*Exercise prompt*: Please copy exactly the lines from the top of the data through the line containing "4. Love for ‘Ali . . . an Obligation", and nothing else.

*Stored data*:
---+---

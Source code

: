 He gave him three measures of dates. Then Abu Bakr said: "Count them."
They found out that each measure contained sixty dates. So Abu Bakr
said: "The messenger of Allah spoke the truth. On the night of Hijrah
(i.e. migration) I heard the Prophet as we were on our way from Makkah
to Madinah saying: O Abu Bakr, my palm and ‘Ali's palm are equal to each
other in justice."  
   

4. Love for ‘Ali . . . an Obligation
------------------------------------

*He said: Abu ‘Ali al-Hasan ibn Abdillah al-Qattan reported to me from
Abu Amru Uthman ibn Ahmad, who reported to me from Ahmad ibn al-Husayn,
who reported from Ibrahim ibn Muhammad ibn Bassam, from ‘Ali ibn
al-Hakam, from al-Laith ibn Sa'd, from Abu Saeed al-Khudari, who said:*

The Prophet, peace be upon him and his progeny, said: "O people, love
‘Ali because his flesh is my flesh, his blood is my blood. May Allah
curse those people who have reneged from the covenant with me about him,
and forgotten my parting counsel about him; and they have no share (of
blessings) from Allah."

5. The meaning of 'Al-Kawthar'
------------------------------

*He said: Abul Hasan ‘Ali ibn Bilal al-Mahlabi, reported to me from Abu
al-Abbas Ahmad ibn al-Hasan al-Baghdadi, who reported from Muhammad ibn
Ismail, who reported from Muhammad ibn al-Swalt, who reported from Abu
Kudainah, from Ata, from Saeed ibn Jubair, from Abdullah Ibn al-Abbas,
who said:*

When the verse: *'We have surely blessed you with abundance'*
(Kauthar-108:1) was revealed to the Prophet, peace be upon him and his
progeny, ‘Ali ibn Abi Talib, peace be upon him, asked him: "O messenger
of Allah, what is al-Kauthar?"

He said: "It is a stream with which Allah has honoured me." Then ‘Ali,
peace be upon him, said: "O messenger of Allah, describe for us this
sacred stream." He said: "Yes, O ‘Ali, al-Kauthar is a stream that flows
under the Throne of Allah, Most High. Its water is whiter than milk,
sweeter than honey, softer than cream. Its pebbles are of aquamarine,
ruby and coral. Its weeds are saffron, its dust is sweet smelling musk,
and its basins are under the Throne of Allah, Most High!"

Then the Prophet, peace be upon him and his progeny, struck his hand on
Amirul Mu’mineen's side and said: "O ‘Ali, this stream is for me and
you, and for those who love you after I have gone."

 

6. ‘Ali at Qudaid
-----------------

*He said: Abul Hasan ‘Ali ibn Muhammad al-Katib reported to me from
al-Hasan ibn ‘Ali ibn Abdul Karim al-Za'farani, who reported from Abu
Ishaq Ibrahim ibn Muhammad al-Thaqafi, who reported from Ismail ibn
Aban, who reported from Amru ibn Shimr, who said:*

---+---

*Answer space*:
Source code

: He gave him three measures of dates. Then Abu Bakr said: "Count them."
They found out that each measure contained sixty dates. So Abu Bakr
said: "The messenger of Allah spoke the truth. On the night of Hijrah
(i.e. migration) I heard the Prophet as we were on our way from Makkah
to Madinah saying: O Abu Bakr, my palm and ‘Ali's palm are equal to each
other in justice."  
   

4. Love for ‘Ali . . . an Obligation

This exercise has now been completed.